Fig. 2.

(A) Frequency of high-confidence somatic L1 insertions varies across 5 colorectal, 7 prostate, 8 ovarian, 7 multiple myeloma, and 16 glioblastoma tumors. Three epithelial cancers (colorectal, prostate, and ovarian) show frequent somatic L1 insertions, whereas no insertions are observed in the blood and brain cancers. One colorectal tumor (CR3518) contains 102 L1 insertions, increasing the average somatic event frequency for colorectal tumors from 9 to 28 when this sample is included. (B) The genes affected by somatic TE insertions are significantly enriched for genes with high mutation rates as estimated from the exome sequencing data of 228 additional colorectal tumors (P < 1 × 10⁻¹⁵).
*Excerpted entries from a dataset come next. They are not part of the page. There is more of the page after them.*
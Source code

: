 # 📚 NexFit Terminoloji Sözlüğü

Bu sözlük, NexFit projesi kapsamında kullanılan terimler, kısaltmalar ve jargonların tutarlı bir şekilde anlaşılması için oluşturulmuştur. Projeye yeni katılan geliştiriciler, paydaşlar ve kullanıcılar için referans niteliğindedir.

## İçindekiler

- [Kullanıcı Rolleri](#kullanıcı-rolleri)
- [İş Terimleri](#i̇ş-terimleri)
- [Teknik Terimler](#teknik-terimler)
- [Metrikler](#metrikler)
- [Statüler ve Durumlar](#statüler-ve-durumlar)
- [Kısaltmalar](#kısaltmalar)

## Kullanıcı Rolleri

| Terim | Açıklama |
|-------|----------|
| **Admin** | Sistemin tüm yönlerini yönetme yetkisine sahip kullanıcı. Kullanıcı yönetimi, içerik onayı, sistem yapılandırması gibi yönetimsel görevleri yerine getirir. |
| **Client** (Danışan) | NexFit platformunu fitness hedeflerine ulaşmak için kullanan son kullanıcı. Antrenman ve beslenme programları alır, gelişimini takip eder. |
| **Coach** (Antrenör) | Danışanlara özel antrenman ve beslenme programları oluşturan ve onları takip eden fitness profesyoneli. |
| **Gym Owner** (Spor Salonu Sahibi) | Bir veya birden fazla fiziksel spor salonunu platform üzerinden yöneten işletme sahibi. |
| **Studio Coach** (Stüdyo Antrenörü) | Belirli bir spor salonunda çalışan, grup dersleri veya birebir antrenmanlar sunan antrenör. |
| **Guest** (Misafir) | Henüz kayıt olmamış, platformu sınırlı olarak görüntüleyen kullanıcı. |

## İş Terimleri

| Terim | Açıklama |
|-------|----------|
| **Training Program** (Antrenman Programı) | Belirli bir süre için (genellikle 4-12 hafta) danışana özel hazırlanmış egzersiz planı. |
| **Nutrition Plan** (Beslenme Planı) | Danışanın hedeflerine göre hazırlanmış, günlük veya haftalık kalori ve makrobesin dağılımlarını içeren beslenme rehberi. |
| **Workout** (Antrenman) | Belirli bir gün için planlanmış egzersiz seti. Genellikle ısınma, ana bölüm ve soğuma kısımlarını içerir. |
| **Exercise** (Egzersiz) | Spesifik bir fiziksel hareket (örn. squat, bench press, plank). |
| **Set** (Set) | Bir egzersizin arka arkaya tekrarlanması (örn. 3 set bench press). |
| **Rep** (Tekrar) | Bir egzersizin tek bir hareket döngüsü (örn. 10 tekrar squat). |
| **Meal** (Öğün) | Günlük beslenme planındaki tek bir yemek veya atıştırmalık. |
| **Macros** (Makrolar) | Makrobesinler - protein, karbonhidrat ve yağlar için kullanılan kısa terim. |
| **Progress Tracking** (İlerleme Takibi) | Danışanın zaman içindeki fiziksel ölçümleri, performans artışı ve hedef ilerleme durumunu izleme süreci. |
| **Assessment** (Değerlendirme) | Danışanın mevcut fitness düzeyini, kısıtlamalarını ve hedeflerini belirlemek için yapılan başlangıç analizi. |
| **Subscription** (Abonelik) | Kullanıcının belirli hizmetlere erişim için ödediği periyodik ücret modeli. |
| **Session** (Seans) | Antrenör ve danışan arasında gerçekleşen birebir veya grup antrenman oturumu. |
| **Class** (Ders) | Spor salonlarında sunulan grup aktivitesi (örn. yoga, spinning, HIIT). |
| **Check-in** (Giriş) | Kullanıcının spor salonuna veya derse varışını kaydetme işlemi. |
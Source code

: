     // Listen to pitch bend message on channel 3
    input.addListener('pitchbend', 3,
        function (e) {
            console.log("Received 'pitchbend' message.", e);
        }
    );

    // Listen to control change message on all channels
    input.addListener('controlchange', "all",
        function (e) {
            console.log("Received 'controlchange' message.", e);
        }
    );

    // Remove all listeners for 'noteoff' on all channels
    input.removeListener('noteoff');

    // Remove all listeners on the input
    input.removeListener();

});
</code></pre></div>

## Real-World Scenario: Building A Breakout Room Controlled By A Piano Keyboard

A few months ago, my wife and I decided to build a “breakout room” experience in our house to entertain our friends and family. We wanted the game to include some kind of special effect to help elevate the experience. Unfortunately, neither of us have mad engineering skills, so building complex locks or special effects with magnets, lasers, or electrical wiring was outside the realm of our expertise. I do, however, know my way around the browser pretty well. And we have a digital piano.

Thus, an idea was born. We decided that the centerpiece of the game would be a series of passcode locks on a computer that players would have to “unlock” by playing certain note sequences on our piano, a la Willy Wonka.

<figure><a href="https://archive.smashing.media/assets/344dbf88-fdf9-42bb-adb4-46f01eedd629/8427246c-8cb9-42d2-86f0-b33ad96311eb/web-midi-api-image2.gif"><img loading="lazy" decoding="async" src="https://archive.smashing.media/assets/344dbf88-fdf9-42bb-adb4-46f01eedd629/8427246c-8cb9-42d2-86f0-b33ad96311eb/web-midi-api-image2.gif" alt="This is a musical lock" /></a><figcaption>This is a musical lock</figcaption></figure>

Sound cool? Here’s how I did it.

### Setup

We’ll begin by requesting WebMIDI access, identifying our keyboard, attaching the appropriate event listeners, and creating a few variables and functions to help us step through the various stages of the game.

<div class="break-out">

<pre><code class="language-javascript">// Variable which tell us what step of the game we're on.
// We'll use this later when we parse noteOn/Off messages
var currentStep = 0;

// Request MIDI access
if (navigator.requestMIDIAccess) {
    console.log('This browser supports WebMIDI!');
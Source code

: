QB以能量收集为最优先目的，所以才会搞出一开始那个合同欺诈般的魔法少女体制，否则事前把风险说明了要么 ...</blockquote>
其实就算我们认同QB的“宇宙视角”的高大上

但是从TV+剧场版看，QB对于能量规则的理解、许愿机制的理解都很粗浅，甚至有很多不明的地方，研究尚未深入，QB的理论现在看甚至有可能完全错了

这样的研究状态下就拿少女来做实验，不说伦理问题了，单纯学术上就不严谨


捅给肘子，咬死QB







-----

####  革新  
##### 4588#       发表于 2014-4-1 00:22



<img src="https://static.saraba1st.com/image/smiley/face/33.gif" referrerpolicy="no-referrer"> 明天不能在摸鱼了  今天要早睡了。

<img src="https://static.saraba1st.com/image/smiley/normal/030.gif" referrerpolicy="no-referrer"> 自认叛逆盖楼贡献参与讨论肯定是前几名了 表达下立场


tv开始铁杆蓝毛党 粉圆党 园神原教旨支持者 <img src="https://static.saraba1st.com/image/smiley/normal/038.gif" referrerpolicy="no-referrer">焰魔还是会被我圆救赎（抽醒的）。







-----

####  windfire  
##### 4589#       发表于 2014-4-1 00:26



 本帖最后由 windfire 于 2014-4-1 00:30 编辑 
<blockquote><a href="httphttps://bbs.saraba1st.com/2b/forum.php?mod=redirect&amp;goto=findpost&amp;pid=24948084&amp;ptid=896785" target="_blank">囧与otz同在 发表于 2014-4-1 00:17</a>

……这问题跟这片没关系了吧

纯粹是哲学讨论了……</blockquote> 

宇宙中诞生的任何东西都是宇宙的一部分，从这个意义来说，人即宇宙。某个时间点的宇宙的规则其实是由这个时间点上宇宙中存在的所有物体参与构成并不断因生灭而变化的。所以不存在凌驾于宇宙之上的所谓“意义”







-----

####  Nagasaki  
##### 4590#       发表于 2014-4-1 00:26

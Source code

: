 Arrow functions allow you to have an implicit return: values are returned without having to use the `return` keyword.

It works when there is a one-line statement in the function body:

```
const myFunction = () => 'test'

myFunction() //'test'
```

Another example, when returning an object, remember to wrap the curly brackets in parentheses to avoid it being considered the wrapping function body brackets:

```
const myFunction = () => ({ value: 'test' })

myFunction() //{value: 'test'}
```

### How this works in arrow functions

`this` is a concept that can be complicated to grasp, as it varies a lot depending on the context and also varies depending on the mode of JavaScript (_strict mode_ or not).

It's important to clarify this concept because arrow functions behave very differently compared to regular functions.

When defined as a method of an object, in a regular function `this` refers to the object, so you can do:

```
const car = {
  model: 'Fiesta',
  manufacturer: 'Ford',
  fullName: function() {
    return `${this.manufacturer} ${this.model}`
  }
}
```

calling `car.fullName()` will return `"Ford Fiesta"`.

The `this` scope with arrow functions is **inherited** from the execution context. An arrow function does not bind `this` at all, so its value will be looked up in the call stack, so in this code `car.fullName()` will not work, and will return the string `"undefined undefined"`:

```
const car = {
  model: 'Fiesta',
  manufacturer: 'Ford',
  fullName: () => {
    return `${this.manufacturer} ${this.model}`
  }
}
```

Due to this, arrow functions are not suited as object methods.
The mutation frequency of each gene was adjusted for its total exon size. (Inset) The top 15 genes with nonsilent mutations. (C) The transcript levels of 45 genes with somatic TE insertions in colorectal tumors were compared with those from 28 normal colorectal tissues, and the expression fold changes are shown. Overall, the genes with a TE insertion were significantly down-regulated in tumors (P = 6.3 × 10⁻⁴, background distribution based on randomly sampled gene sets). KCNIP1 appears twice because of two somatic insertions in two different samples. The dashed line marks 50% reduction in expression.